-- Available data follows --

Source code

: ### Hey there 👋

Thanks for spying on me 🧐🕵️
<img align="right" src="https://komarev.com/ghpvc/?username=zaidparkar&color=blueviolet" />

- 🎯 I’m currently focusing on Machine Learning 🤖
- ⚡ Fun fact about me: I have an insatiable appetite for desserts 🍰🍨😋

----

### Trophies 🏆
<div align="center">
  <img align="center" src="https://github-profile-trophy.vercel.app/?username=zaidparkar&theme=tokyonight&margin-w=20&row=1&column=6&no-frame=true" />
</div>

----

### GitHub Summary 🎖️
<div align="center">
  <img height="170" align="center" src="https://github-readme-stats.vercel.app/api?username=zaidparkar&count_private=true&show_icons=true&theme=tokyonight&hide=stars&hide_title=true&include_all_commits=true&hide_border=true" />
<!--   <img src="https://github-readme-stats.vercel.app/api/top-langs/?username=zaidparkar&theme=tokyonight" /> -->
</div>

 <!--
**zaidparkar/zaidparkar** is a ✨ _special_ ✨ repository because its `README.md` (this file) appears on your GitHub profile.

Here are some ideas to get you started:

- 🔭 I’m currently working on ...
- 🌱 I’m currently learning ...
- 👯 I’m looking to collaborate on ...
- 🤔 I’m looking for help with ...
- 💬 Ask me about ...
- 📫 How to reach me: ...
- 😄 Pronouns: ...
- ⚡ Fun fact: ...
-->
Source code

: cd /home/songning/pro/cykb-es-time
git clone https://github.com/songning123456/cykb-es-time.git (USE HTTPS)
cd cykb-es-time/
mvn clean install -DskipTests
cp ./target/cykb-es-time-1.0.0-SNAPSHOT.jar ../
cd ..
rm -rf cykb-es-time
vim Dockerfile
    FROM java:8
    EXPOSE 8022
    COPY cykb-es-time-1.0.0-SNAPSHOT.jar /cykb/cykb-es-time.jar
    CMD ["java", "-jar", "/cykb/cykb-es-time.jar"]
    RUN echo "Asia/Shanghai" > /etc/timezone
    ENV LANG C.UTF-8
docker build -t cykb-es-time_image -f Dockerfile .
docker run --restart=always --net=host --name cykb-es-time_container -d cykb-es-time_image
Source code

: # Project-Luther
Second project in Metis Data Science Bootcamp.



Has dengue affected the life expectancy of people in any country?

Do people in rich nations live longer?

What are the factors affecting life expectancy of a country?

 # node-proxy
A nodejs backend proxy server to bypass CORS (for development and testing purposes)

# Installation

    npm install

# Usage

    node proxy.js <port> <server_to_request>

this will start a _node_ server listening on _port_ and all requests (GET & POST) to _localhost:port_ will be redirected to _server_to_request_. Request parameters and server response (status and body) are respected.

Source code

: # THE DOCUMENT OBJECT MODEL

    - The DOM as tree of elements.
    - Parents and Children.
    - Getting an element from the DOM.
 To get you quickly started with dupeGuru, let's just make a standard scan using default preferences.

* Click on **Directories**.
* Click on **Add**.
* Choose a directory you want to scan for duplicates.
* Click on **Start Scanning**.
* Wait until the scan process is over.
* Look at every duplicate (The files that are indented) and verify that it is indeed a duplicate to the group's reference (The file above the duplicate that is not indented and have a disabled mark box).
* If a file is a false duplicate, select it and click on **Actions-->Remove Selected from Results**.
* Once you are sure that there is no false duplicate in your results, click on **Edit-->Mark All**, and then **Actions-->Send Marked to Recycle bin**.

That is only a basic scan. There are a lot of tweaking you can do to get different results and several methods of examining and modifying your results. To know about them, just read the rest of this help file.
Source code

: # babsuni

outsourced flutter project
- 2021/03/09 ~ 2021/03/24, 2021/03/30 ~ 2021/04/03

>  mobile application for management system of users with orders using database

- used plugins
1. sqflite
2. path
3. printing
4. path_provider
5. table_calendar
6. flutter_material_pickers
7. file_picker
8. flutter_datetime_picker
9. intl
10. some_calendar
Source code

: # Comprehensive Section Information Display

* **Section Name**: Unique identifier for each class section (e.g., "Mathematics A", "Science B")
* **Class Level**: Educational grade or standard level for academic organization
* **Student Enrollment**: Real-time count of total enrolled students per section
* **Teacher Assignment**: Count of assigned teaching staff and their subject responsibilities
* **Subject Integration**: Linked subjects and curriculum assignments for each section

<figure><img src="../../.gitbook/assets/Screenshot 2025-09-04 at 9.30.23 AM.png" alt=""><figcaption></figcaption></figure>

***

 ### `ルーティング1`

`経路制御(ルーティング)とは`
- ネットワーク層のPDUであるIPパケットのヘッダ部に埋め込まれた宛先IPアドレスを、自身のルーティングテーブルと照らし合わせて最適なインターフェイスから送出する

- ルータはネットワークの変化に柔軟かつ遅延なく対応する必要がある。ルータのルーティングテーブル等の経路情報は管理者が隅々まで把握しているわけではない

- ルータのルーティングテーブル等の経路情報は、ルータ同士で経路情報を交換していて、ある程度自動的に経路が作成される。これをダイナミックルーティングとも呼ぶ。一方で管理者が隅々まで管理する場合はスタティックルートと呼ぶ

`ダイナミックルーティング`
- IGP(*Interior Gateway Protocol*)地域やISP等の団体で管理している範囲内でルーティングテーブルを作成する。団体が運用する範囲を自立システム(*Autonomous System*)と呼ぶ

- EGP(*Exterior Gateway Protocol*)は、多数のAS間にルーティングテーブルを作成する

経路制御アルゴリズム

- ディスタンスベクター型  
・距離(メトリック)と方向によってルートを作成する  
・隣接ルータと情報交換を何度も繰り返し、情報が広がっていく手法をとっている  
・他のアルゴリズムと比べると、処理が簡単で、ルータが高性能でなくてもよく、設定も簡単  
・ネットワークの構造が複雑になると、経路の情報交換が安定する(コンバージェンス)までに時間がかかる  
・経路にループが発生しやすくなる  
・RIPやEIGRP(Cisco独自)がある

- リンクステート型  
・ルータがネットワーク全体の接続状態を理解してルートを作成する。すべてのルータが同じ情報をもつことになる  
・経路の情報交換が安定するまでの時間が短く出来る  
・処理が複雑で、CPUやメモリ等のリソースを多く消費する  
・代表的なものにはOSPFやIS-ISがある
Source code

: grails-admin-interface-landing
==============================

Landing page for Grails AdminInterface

-- Available data concluded --

Copy every line from the data that includes the string "false".

• [Result]:
* If a file is a false duplicate, select it and click on **Actions-->Remove Selected from Results**.
* Once you are sure that there is no false duplicate in your results, click on **Edit-->Mark All**, and then **Actions-->Send Marked to Recycle bin**.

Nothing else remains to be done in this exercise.